Ao se considerar ofendido, ele resolveu quebrar o silêncio e se defender.
-Não foi nada disso não, Filomena! Você sabe, ela estava
grávida e ia cair quando a tomei nos braços para evitar o pior!
Só isso, mulher! Que mal há nisso?
-Você a pegou por trás, seu cachorro piolhento, por trás,
tirando proveito do seu farto traseiro!
-Eu apenas quis evitar que a coitadinha caísse de costas e se machucasse!

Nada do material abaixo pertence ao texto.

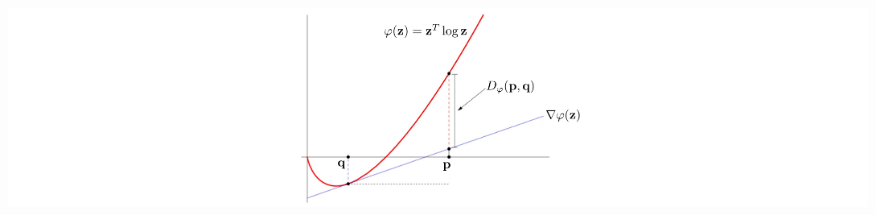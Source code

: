 <img src='../../figure/数据科学基础笔记/2-Distance-Metric/bregman_divergence2.png' width=300 style="display: block; margin-left: auto; margin-right: auto;">

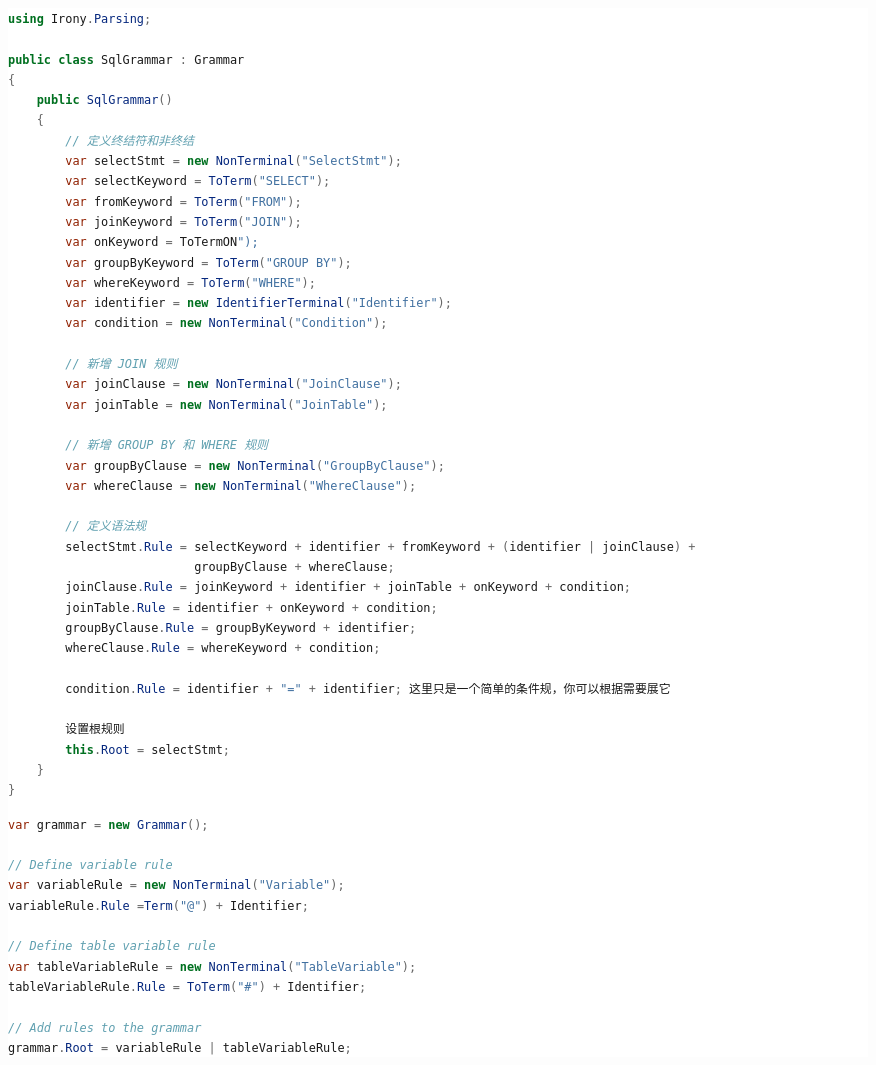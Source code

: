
 ```csharp
using Irony.Parsing;

public class SqlGrammar : Grammar
{
    public SqlGrammar()
    {
        // 定义终结符和非终结
        var selectStmt = new NonTerminal("SelectStmt");
        var selectKeyword = ToTerm("SELECT");
        var fromKeyword = ToTerm("FROM");
        var joinKeyword = ToTerm("JOIN");
        var onKeyword = ToTermON");
        var groupByKeyword = ToTerm("GROUP BY");
        var whereKeyword = ToTerm("WHERE");
        var identifier = new IdentifierTerminal("Identifier");
        var condition = new NonTerminal("Condition");

        // 新增 JOIN 规则
        var joinClause = new NonTerminal("JoinClause");
        var joinTable = new NonTerminal("JoinTable");

        // 新增 GROUP BY 和 WHERE 规则
        var groupByClause = new NonTerminal("GroupByClause");
        var whereClause = new NonTerminal("WhereClause");

        // 定义语法规
        selectStmt.Rule = selectKeyword + identifier + fromKeyword + (identifier | joinClause) +
                          groupByClause + whereClause;
        joinClause.Rule = joinKeyword + identifier + joinTable + onKeyword + condition;
        joinTable.Rule = identifier + onKeyword + condition;
        groupByClause.Rule = groupByKeyword + identifier;
        whereClause.Rule = whereKeyword + condition;

        condition.Rule = identifier + "=" + identifier; 这里只是一个简单的条件规，你可以根据需要展它

        设置根规则
        this.Root = selectStmt;
    }
}
```

```csharp
var grammar = new Grammar();

// Define variable rule
var variableRule = new NonTerminal("Variable");
variableRule.Rule =Term("@") + Identifier;

// Define table variable rule
var tableVariableRule = new NonTerminal("TableVariable");
tableVariableRule.Rule = ToTerm("#") + Identifier;

// Add rules to the grammar
grammar.Root = variableRule | tableVariableRule;
```
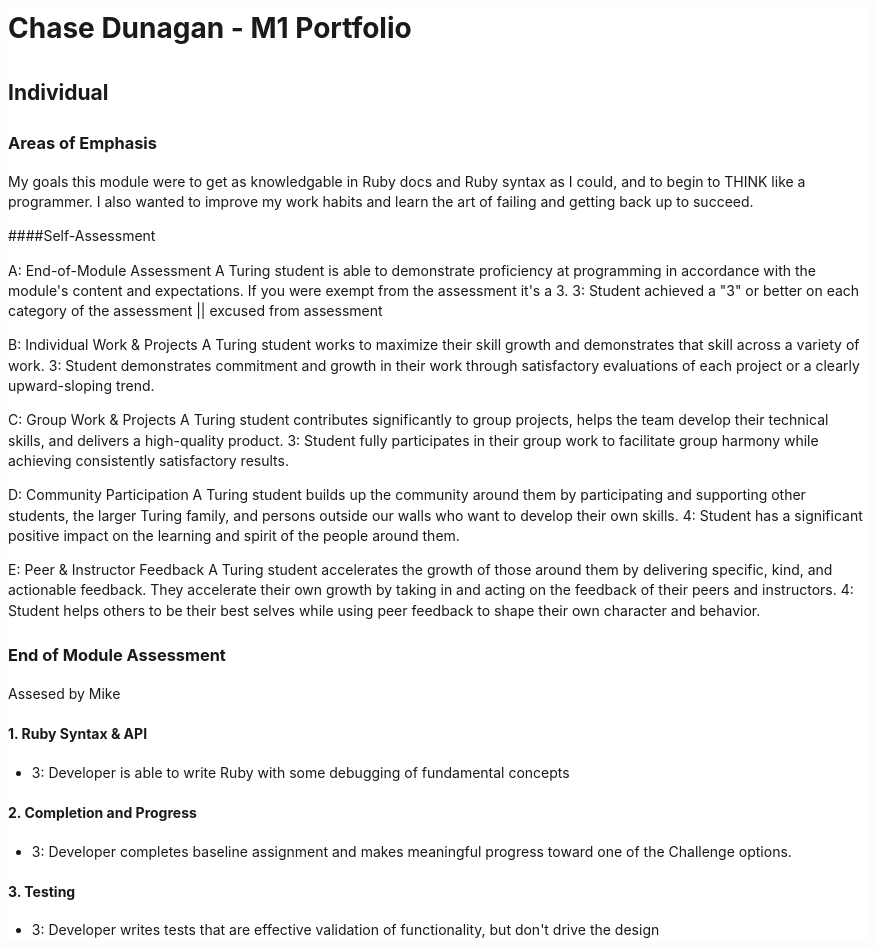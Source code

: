 # Chase Dunagan - M1 Portfolio
## Individual

### Areas of Emphasis

My goals this module were to get as knowledgable in Ruby docs and Ruby syntax as I could, and to begin to THINK like a programmer. I also wanted to improve my work habits and learn the art of failing and getting back up to succeed.  

####Self-Assessment

A: End-of-Module Assessment
A Turing student is able to demonstrate proficiency at programming in accordance with the module's content and expectations. If you were exempt from the assessment it's a 3.
  3: Student achieved a "3" or better on each category of the assessment || excused from assessment
  
B: Individual Work & Projects
A Turing student works to maximize their skill growth and demonstrates that skill across a variety of work.
  3: Student demonstrates commitment and growth in their work through satisfactory evaluations of each project or a clearly upward-sloping trend.
  
C: Group Work & Projects
A Turing student contributes significantly to group projects, helps the team develop their technical skills, and delivers a high-quality product.
  3: Student fully participates in their group work to facilitate group harmony while achieving consistently satisfactory results.
  
D: Community Participation
A Turing student builds up the community around them by participating and supporting other students, the larger Turing family, and persons outside our walls who want to develop their own skills.
  4: Student has a significant positive impact on the learning and spirit of the people around them.
  
E: Peer & Instructor Feedback
A Turing student accelerates the growth of those around them by delivering specific, kind, and actionable feedback. They accelerate their own growth by taking in and acting on the feedback of their peers and instructors.
  4: Student helps others to be their best selves while using peer feedback to shape their own character and behavior.

### End of Module Assessment

Assesed by Mike

#### 1. Ruby Syntax & API
* 3: Developer is able to write Ruby with some debugging of fundamental concepts

#### 2. Completion and Progress
* 3: Developer completes baseline assignment and makes meaningful progress toward one of the Challenge options.

#### 3. Testing
* 3: Developer writes tests that are effective validation of functionality, but don't drive the design
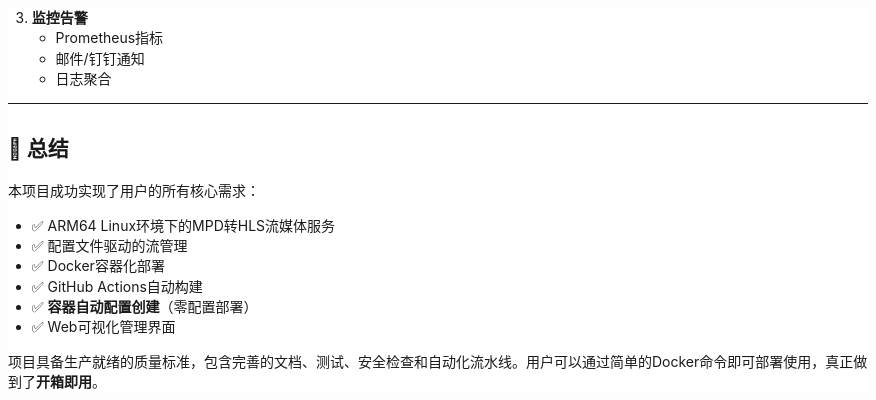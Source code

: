 3. **监控告警**
   - Prometheus指标
   - 邮件/钉钉通知
   - 日志聚合

---

## 🎯 总结

本项目成功实现了用户的所有核心需求：

- ✅ ARM64 Linux环境下的MPD转HLS流媒体服务
- ✅ 配置文件驱动的流管理
- ✅ Docker容器化部署
- ✅ GitHub Actions自动构建
- ✅ **容器自动配置创建**（零配置部署）
- ✅ Web可视化管理界面

项目具备生产就绪的质量标准，包含完善的文档、测试、安全检查和自动化流水线。用户可以通过简单的Docker命令即可部署使用，真正做到了**开箱即用**。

-E se isso por acaso acontecesse perdesse o seu filho que ela levava na barriga?É
isso, salafrário?
-Você está exagerando, minha velha, está exagerando! Eu
te juro que o "moleque" era do leiteiro! Ele é que vivia com
uns "amassos" com ela, querida! Mente ele inseguro.
-Bem, tudo isso passou e já serviu de lição para você,
seu velho ordinário!Só estou alertando para que tal fato não
mais ocorra para seu bem! Você me conhece!

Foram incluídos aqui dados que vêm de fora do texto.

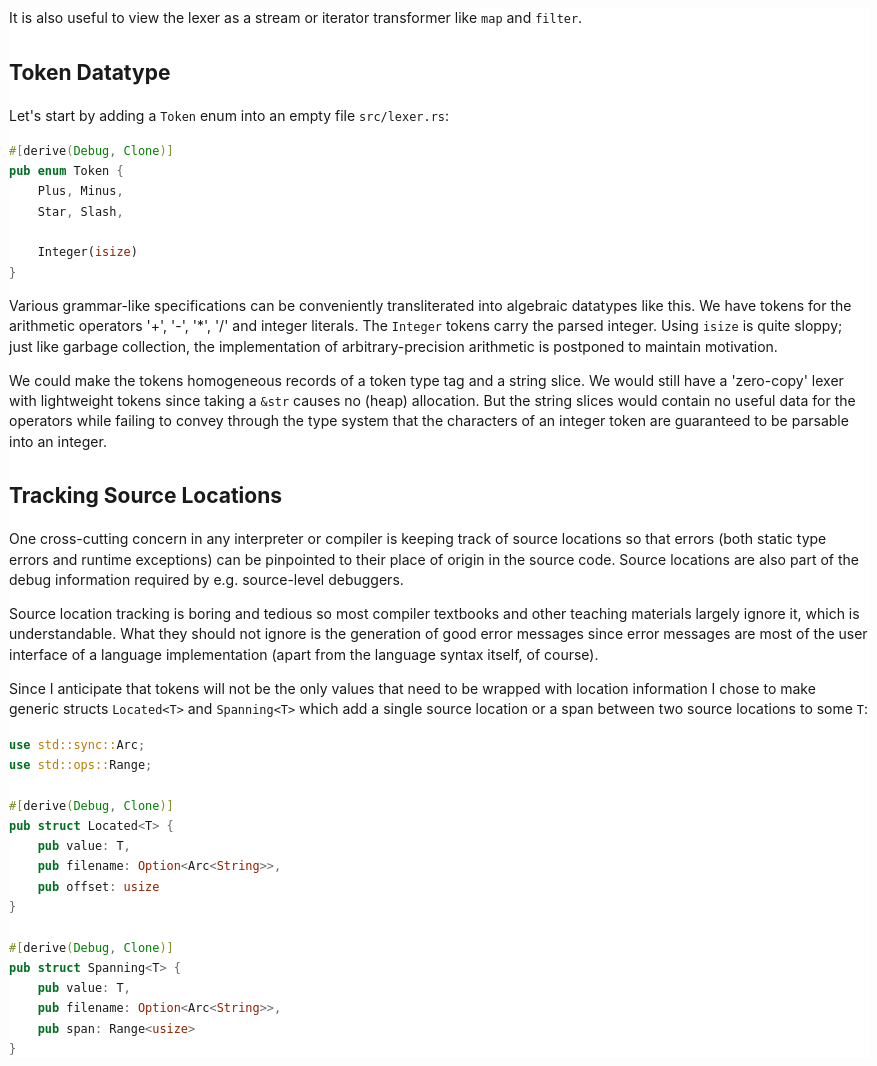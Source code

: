 It is also useful to view the lexer as a stream or iterator transformer like
`map` and `filter`.

## Token Datatype

Let's start by adding a `Token` enum into an empty file `src/lexer.rs`:

```rust
#[derive(Debug, Clone)]
pub enum Token {
    Plus, Minus,
    Star, Slash,

    Integer(isize)
}
```

Various grammar-like specifications can be conveniently transliterated into
algebraic datatypes like this. We have tokens for the arithmetic operators '+',
'-', '*', '/' and integer literals. The `Integer` tokens carry the parsed
integer. Using `isize` is quite sloppy; just like garbage collection, the
implementation of arbitrary-precision arithmetic is postponed to maintain
motivation.

We could make the tokens homogeneous records of a token type tag and a string
slice. We would still have a 'zero-copy' lexer with lightweight tokens since
taking a `&str` causes no (heap) allocation. But the string slices would
contain no useful data for the operators while failing to convey through the
type system that the characters of an integer token are guaranteed to be
parsable into an integer.

## Tracking Source Locations

One cross-cutting concern in any interpreter or compiler is keeping track of
source locations so that errors (both static type errors and runtime exceptions)
can be pinpointed to their place of origin in the source code. Source locations
are also part of the debug information required by e.g. source-level debuggers.

Source location tracking is boring and tedious so most compiler textbooks and
other teaching materials largely ignore it, which is understandable. What they
should not ignore is the generation of good error messages since error messages
are most of the user interface of a language implementation (apart from the
language syntax itself, of course).

Since I anticipate that tokens will not be the only values that need to be
wrapped with location information I chose to make generic structs `Located<T>`
and `Spanning<T>` which add a single source location or a span between two
source locations to some `T`:


```rust
use std::sync::Arc;
use std::ops::Range;

#[derive(Debug, Clone)]
pub struct Located<T> {
    pub value: T,
    pub filename: Option<Arc<String>>,
    pub offset: usize
}

#[derive(Debug, Clone)]
pub struct Spanning<T> {
    pub value: T,
    pub filename: Option<Arc<String>>,
    pub span: Range<usize>
}
```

Após aquele curto e feroz discurso, a esposa se retirou para a cozinha
para preparar o almoço, deixando o velho Adolfo curioso, pensando alto:
-Que diabo de moça é essa que vem para cá?Deve ser daquelas
boas e fogosas que despertam o desejo da gente, só pode ser! Que venha!
Completa ele sorridente, esfregando seguidamente as mãos, procurando
se esquecer de suas precárias condições físicas.
Não demorou muito para se ouvir o estridente barulho da campainha. A
velha, para se adiantar a ele, correu em direção à porta
e a abriu.
-Tainá, minha filha, entre! Falou ela de braços abertos e sorrindo.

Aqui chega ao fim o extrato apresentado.